O relatório atual da Comissão Especial da Reforma Política, na Câmara dos Deputados – que deverá ser votado dia 28 de março, próxima quarta-feira –, prevê que todas as vagas para deputado (federais e estaduais) e vereador passarão a ser divididas pelo método das maiores médias, a chamada Fórmula D'Hondt. Por essa fórmula, criada pelo jurista belga Victor D'Hondt em fins do século XIX, em síntese, cada partido, coligação ou aliança político-eleitoral é representada na casa legislativa respectiva, na proporção dos votos obtidos junto ao eleitorado.

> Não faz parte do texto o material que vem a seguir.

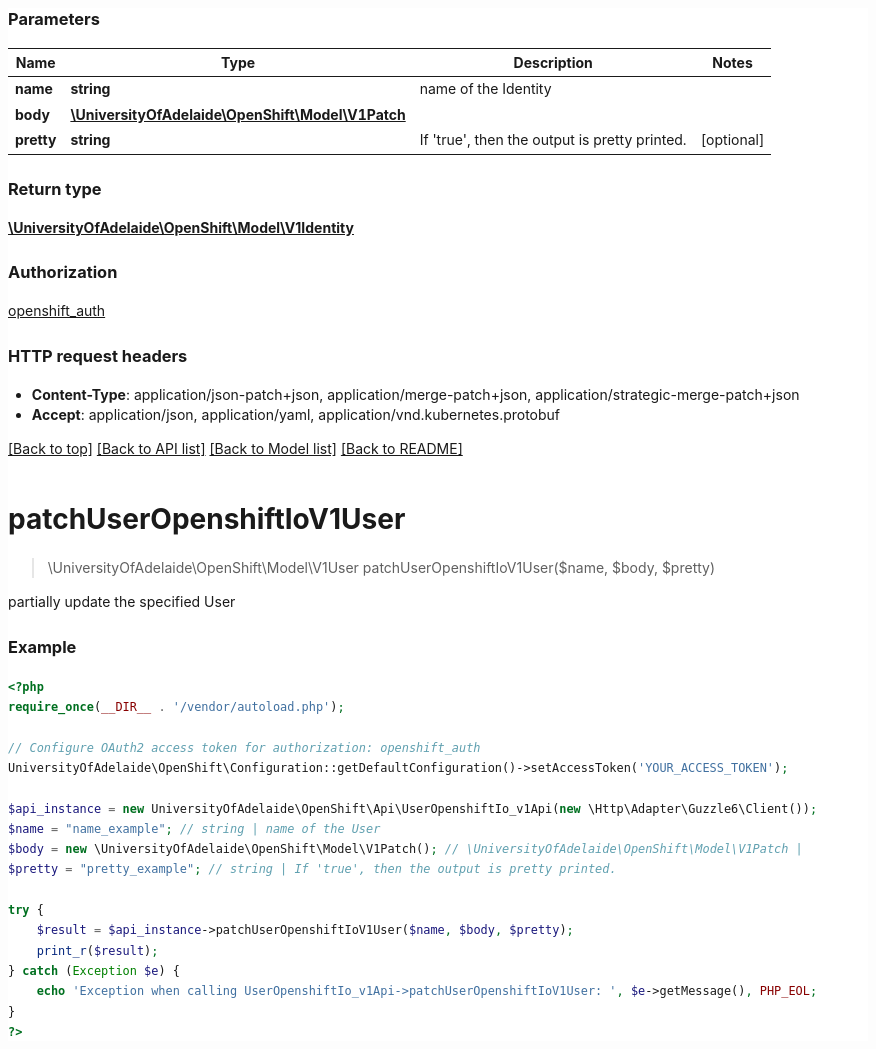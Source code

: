 ### Parameters

Name | Type | Description  | Notes
------------- | ------------- | ------------- | -------------
 **name** | **string**| name of the Identity |
 **body** | [**\UniversityOfAdelaide\OpenShift\Model\V1Patch**](../Model/\UniversityOfAdelaide\OpenShift\Model\V1Patch.md)|  |
 **pretty** | **string**| If &#39;true&#39;, then the output is pretty printed. | [optional]

### Return type

[**\UniversityOfAdelaide\OpenShift\Model\V1Identity**](../Model/V1Identity.md)

### Authorization

[openshift_auth](../../README.md#openshift_auth)

### HTTP request headers

 - **Content-Type**: application/json-patch+json, application/merge-patch+json, application/strategic-merge-patch+json
 - **Accept**: application/json, application/yaml, application/vnd.kubernetes.protobuf

[[Back to top]](#) [[Back to API list]](../../README.md#documentation-for-api-endpoints) [[Back to Model list]](../../README.md#documentation-for-models) [[Back to README]](../../README.md)

# **patchUserOpenshiftIoV1User**
> \UniversityOfAdelaide\OpenShift\Model\V1User patchUserOpenshiftIoV1User($name, $body, $pretty)



partially update the specified User

### Example
```php
<?php
require_once(__DIR__ . '/vendor/autoload.php');

// Configure OAuth2 access token for authorization: openshift_auth
UniversityOfAdelaide\OpenShift\Configuration::getDefaultConfiguration()->setAccessToken('YOUR_ACCESS_TOKEN');

$api_instance = new UniversityOfAdelaide\OpenShift\Api\UserOpenshiftIo_v1Api(new \Http\Adapter\Guzzle6\Client());
$name = "name_example"; // string | name of the User
$body = new \UniversityOfAdelaide\OpenShift\Model\V1Patch(); // \UniversityOfAdelaide\OpenShift\Model\V1Patch | 
$pretty = "pretty_example"; // string | If 'true', then the output is pretty printed.

try {
    $result = $api_instance->patchUserOpenshiftIoV1User($name, $body, $pretty);
    print_r($result);
} catch (Exception $e) {
    echo 'Exception when calling UserOpenshiftIo_v1Api->patchUserOpenshiftIoV1User: ', $e->getMessage(), PHP_EOL;
}
?>
```
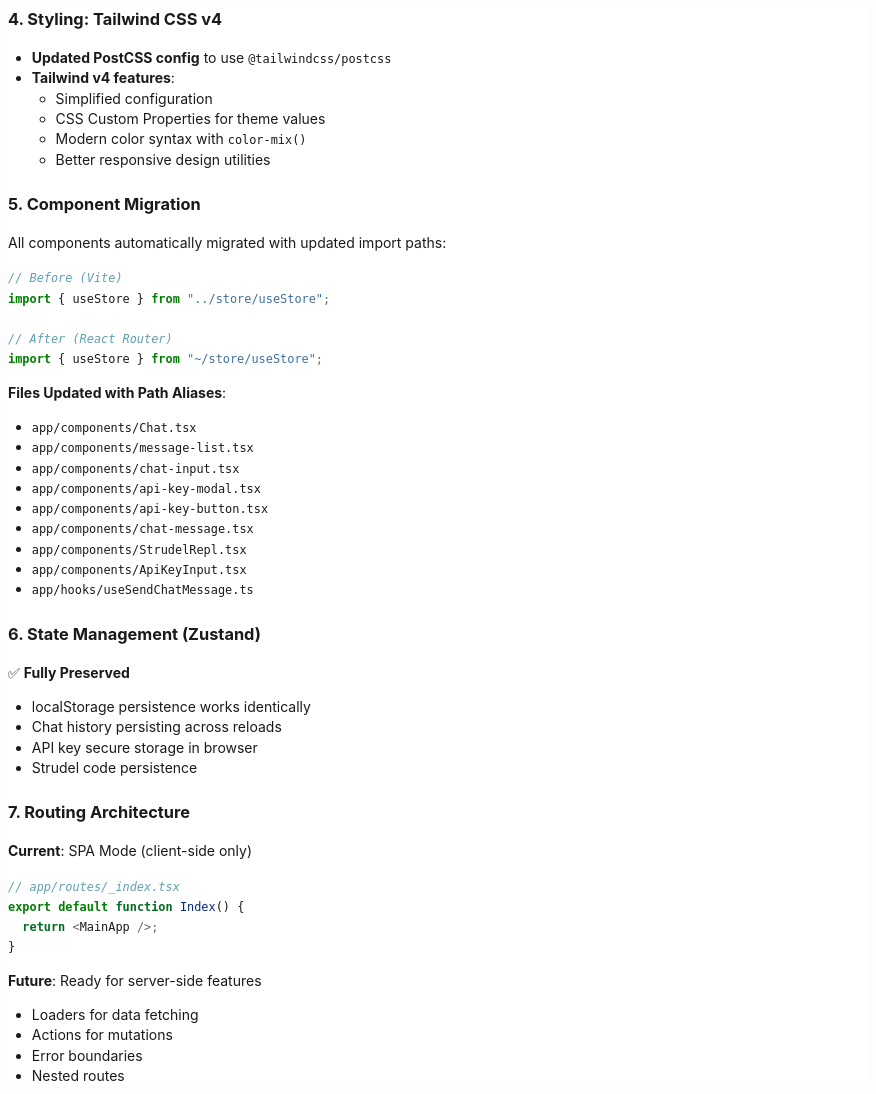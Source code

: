 ### 4. **Styling**: Tailwind CSS v4

- **Updated PostCSS config** to use `@tailwindcss/postcss`
- **Tailwind v4 features**:
  - Simplified configuration
  - CSS Custom Properties for theme values
  - Modern color syntax with `color-mix()`
  - Better responsive design utilities

### 5. **Component Migration**

All components automatically migrated with updated import paths:

```typescript
// Before (Vite)
import { useStore } from "../store/useStore";

// After (React Router)
import { useStore } from "~/store/useStore";
```

**Files Updated with Path Aliases**:
- `app/components/Chat.tsx`
- `app/components/message-list.tsx`
- `app/components/chat-input.tsx`
- `app/components/api-key-modal.tsx`
- `app/components/api-key-button.tsx`
- `app/components/chat-message.tsx`
- `app/components/StrudelRepl.tsx`
- `app/components/ApiKeyInput.tsx`
- `app/hooks/useSendChatMessage.ts`

### 6. **State Management** (Zustand)

✅ **Fully Preserved**
- localStorage persistence works identically
- Chat history persisting across reloads
- API key secure storage in browser
- Strudel code persistence

### 7. **Routing Architecture**

**Current**: SPA Mode (client-side only)
```typescript
// app/routes/_index.tsx
export default function Index() {
  return <MainApp />;
}
```

**Future**: Ready for server-side features
- Loaders for data fetching
- Actions for mutations
- Error boundaries
- Nested routes
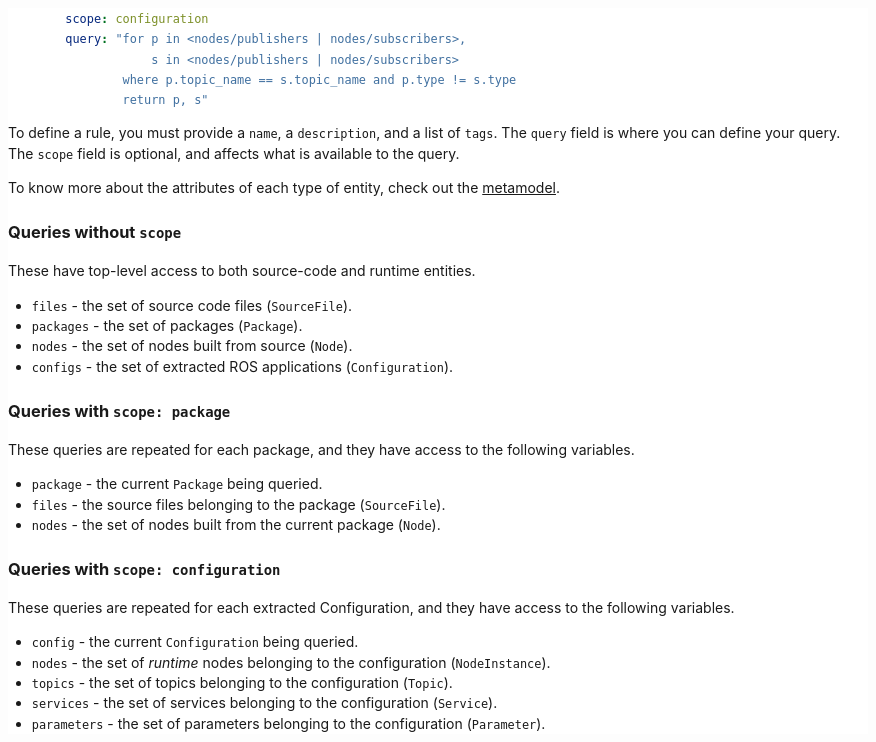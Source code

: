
 ```yaml
        scope: configuration
        query: "for p in <nodes/publishers | nodes/subscribers>,
                    s in <nodes/publishers | nodes/subscribers>
                where p.topic_name == s.topic_name and p.type != s.type
                return p, s"
```

To define a rule, you must provide a `name`, a `description`, and a list of `tags`.
The `query` field is where you can define your query. The `scope` field is optional,
and affects what is available to the query.

To know more about the attributes of each type of entity, check out the
[metamodel](haros/metamodel.py).

### Queries without `scope`

These have top-level access to both source-code and runtime entities.

- `files` - the set of source code files (`SourceFile`).
- `packages` - the set of packages (`Package`).
- `nodes` - the set of nodes built from source (`Node`).
- `configs` - the set of extracted ROS applications (`Configuration`).

### Queries with `scope: package`

These queries are repeated for each package, and they have access to the following variables.

- `package` - the current `Package` being queried.
- `files` - the source files belonging to the package (`SourceFile`).
- `nodes` - the set of nodes built from the current package (`Node`).

### Queries with `scope: configuration`

These queries are repeated for each extracted Configuration, and they have
access to the following variables.

- `config` - the current `Configuration` being queried.
- `nodes` - the set of *runtime* nodes belonging to the configuration (`NodeInstance`).
- `topics` - the set of topics belonging to the configuration (`Topic`).
- `services` - the set of services belonging to the configuration (`Service`).
- `parameters` - the set of parameters belonging to the configuration (`Parameter`).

Desta forma, o uso do quociente eleitoral nas eleições proporcionais será abolido, explica o relator do colegiado, deputado federal Henrique Fontana (PT-RS), que ainda ontem disse que defende a votação da reforma mesmo com o anúncio da obstrução pelo PMDB. Caso o relatório seja aprovado em comissão, seguirá para análise no plenário da Câmara, que pode ou não acatar o texto, que dispõe ainda sobre a realização de um referendo em 2013 para que a população decida se aceita ou não o modelo de financiamento e o sistema eleitoral aprovados pelo Congresso.
Se as novas regras vingarem, passarão a valer a partir de 2014, quando serão escolhidos presidente da República e vice-presidente, governadores e seus vices, senadores, deputados federais, estaduais e distritais.